Há uma semana, 160 indígenas de seis etnias ocuparam o canteiro de obras da Usina Hidrelétrica de Belo Monte e reivindicaram a presença do ministro Gilberto Carvalho para negociar seus direitos. Sem possibilidade de negociação, Valdenir Munduruku
lamenta: “Essa decisão do governo federal, de não atender a nossa
reivindicação e enviar a reintegração de posse, mostra mais uma vez que
não há interesse em resolver os problemas da questão indígena. Nós vamos
continuar essa luta, porque somos impactados por essas obras e temos de
lutar pelos nossos direitos”.
Confira a entrevista.
IHU On-Line – Como os indígenas que estão acampados nos
canteiros de obra de Belo Monte receberam a notícia de que a Justiça
determinou a reintegração de posse do canteiro de obra de Belo Monte?

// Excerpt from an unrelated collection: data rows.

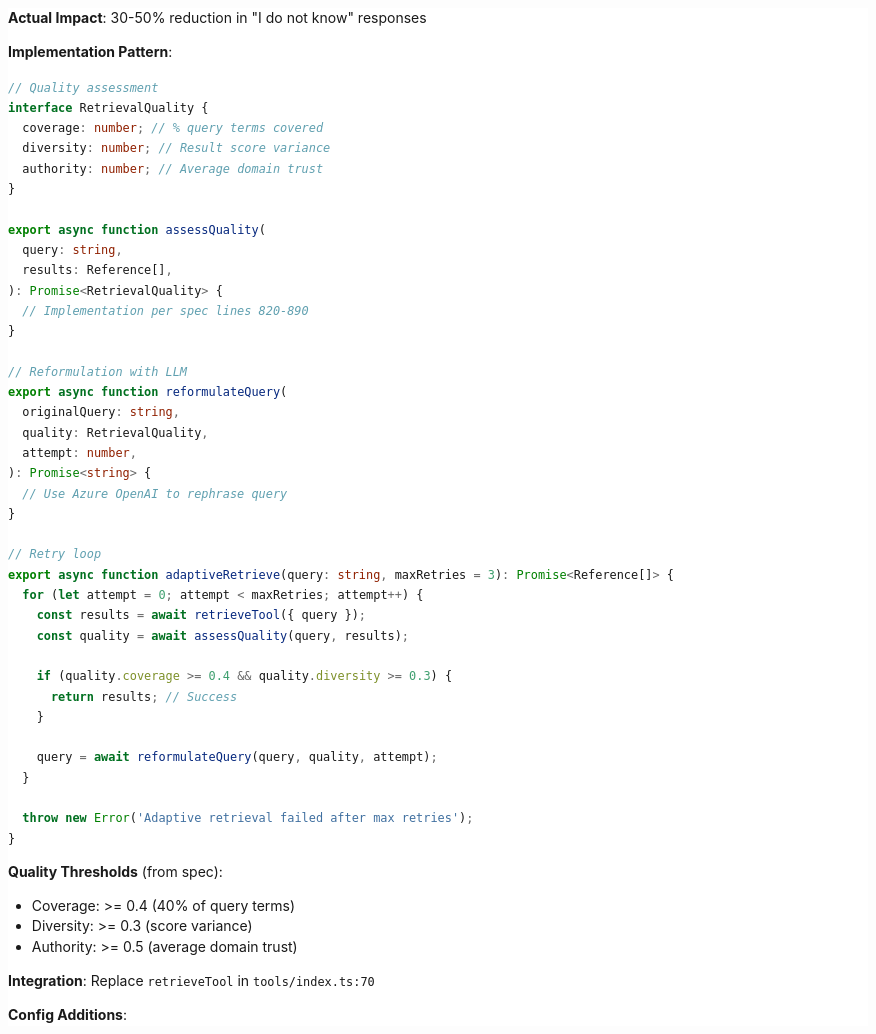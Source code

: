 **Actual Impact**: 30-50% reduction in "I do not know" responses

**Implementation Pattern**:

```typescript
// Quality assessment
interface RetrievalQuality {
  coverage: number; // % query terms covered
  diversity: number; // Result score variance
  authority: number; // Average domain trust
}

export async function assessQuality(
  query: string,
  results: Reference[],
): Promise<RetrievalQuality> {
  // Implementation per spec lines 820-890
}

// Reformulation with LLM
export async function reformulateQuery(
  originalQuery: string,
  quality: RetrievalQuality,
  attempt: number,
): Promise<string> {
  // Use Azure OpenAI to rephrase query
}

// Retry loop
export async function adaptiveRetrieve(query: string, maxRetries = 3): Promise<Reference[]> {
  for (let attempt = 0; attempt < maxRetries; attempt++) {
    const results = await retrieveTool({ query });
    const quality = await assessQuality(query, results);

    if (quality.coverage >= 0.4 && quality.diversity >= 0.3) {
      return results; // Success
    }

    query = await reformulateQuery(query, quality, attempt);
  }

  throw new Error('Adaptive retrieval failed after max retries');
}
```

**Quality Thresholds** (from spec):

- Coverage: >= 0.4 (40% of query terms)
- Diversity: >= 0.3 (score variance)
- Authority: >= 0.5 (average domain trust)

**Integration**: Replace `retrieveTool` in `tools/index.ts:70`

**Config Additions**:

Foto: www.telmadmonteiro.blogspot.com.br |
Valdenir Munduruku – Ficamos surpresos com a
decisão, porque até o momento estávamos negociando e dialogando com o
governo. Recebemos uma carta do governo na tarde de ontem (-05-2013), e
pedimos um tempo para respondê-la, mas ontem à noite recebemos a notícia
da reintegração de posse. Ainda estamos acampados no canteiro de obras,
de forma pacífica, aguardando o oficial de justiça apresentar o
mandato.
IHU On-Line – Qual era o conteúdo da carta enviada pelo governo federal?
Valdenir Munduruku – A carta dizia que o governo
estava disposto a dialogar, agendar uma reunião com as comunidades e
realizar consultas prévias, desde que nós desocupássemos o canteiro de
obras. Ficou muito claro que se tratava de uma carta que não respondia
às nossas reivindicações.
IHU On-Line – Como o Ministério Público Federal se manifestou diante do mandato de reintegração de posse do canteiro?
Valdenir Munduruku – O Ministério
Público está tentando reverter a situação, até porque esse mandato de
reintegração de posse é baseado em informações que não são verdadeiras,
ou seja, de que estamos impedindo os trabalhadores de sair e de entrar
no canteiro de obras, dizendo que estamos depredando o patrimônio da
empresa. Ficou provado, nesses dias de diálogos, que isso não é
verdadeiro. Ficamos acampados por sete dias de forma pacífica. Queríamos
que o ministro Gilberto Carvalho
viesse aqui no canteiro para entregarmos nas mãos dele as nossas
reivindicações, para que ele nos respondesse diretamente quais ações são
possíveis e quais não são, mas infelizmente parece que o diálogo com
ele não será possível. Resta-nos aguardar para ver o que irá acontecer
daqui em diante.
IHU On-Line – Como os trabalhadores dos canteiros de obra reagiram às ocupações?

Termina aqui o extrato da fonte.